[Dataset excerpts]
------------------------

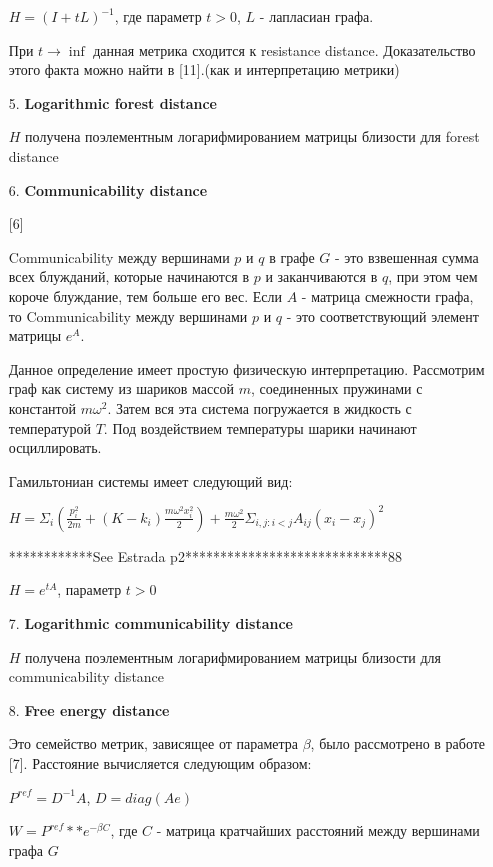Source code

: \begin{itemize}
$H = (I + tL) ^{-1}$, где параметр $t > 0$, $L$ - лапласиан графа.

При $t \to \inf$ данная метрика сходится к resistance distance. Доказательство этого факта можно найти в [11].(как и интерпретацию метрики)

\item[5.] \textbf{Logarithmic forest distance}

$H$ получена поэлементным логарифмированием матрицы близости для forest distance

\item[6.] \textbf{Communicability distance}

[6]

Communicability между вершинами $p$ и $q$ в графе $G$ - это взвешенная сумма всех блужданий, которые начинаются в $p$ и заканчиваются в $q$, при этом чем короче блуждание, тем больше его вес. Если $A$ - матрица смежности графа, то Communicability между вершинами $p$ и $q$ - это соответствующий элемент матрицы $e^{A}$. 

Данное определение имеет простую физическую интерпретацию. Рассмотрим граф как систему из шариков массой $m$, соединенных пружинами с константой $m \omega ^2$. Затем вся эта система погружается в жидкость с температурой $T$. Под воздействием температуры шарики начинают осциллировать.

Гамильтониан системы имеет следующий вид:

$H = \Sigma _i (\frac{p_i^2}{2m} + (K-k_i)\frac{m\omega ^2 x_i^2}{2}) + \frac{m \omega ^2}{2} \Sigma _{i,j : i<j } A_{ij} (x_i-x_j)^2 $

************See Estrada p2*****************************88 

$H = e^{tA}$, параметр $t > 0$

\item[7.] \textbf{Logarithmic communicability distance}

$H$ получена поэлементным логарифмированием матрицы близости для communicability distance

\item[8.] \textbf{Free energy distance}

Это семейство метрик, зависящее от параметра $\beta$, было рассмотрено в работе [7]. Расстояние вычисляется следующим образом:

$P^{ref} = D^{-1} A$, $D = diag(Ae)$

$W = P^{ref} ** e^{-\beta C}$, где $C$ - матрица кратчайших расстояний между вершинами графа $G$


\end{itemize}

------------------------

> What needs to be done
Show the lines above that include "поэлементным".

> Completed exercise
$H$ получена поэлементным логарифмированием матрицы близости для forest distance
$H$ получена поэлементным логарифмированием матрицы близости для communicability distance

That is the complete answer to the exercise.